Dataset content START

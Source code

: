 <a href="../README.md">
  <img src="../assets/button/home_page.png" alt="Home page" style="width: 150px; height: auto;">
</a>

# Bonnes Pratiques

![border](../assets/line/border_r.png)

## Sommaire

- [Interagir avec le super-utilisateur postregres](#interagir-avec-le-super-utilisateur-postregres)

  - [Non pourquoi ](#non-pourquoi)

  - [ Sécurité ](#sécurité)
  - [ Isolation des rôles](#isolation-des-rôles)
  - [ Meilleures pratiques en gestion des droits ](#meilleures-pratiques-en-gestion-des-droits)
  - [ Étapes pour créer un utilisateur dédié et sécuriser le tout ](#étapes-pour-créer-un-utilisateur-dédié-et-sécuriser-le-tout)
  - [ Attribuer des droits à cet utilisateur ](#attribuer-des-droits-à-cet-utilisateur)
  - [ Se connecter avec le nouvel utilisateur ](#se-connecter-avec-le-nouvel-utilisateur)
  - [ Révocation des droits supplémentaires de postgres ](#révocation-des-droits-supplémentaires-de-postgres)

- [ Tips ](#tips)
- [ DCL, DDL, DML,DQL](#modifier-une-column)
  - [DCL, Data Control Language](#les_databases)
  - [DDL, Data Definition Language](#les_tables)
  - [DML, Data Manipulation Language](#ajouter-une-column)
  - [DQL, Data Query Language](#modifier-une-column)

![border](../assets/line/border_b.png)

Dataset content END

• **Your instructions**: The records above must be transcribed in full, word for word.

• **Expected output**:
Source code

: <a href="../README.md">
  <img src="../assets/button/home_page.png" alt="Home page" style="width: 150px; height: auto;">
</a>

# Bonnes Pratiques

![border](../assets/line/border_r.png)

## Sommaire

- [Interagir avec le super-utilisateur postregres](#interagir-avec-le-super-utilisateur-postregres)

  - [Non pourquoi ](#non-pourquoi)

  - [ Sécurité ](#sécurité)
  - [ Isolation des rôles](#isolation-des-rôles)
  - [ Meilleures pratiques en gestion des droits ](#meilleures-pratiques-en-gestion-des-droits)
  - [ Étapes pour créer un utilisateur dédié et sécuriser le tout ](#étapes-pour-créer-un-utilisateur-dédié-et-sécuriser-le-tout)
  - [ Attribuer des droits à cet utilisateur ](#attribuer-des-droits-à-cet-utilisateur)
  - [ Se connecter avec le nouvel utilisateur ](#se-connecter-avec-le-nouvel-utilisateur)
  - [ Révocation des droits supplémentaires de postgres ](#révocation-des-droits-supplémentaires-de-postgres)

- [ Tips ](#tips)
- [ DCL, DDL, DML,DQL](#modifier-une-column)
  - [DCL, Data Control Language](#les_databases)
  - [DDL, Data Definition Language](#les_tables)
  - [DML, Data Manipulation Language](#ajouter-une-column)
  - [DQL, Data Query Language](#modifier-une-column)

![border](../assets/line/border_b.png)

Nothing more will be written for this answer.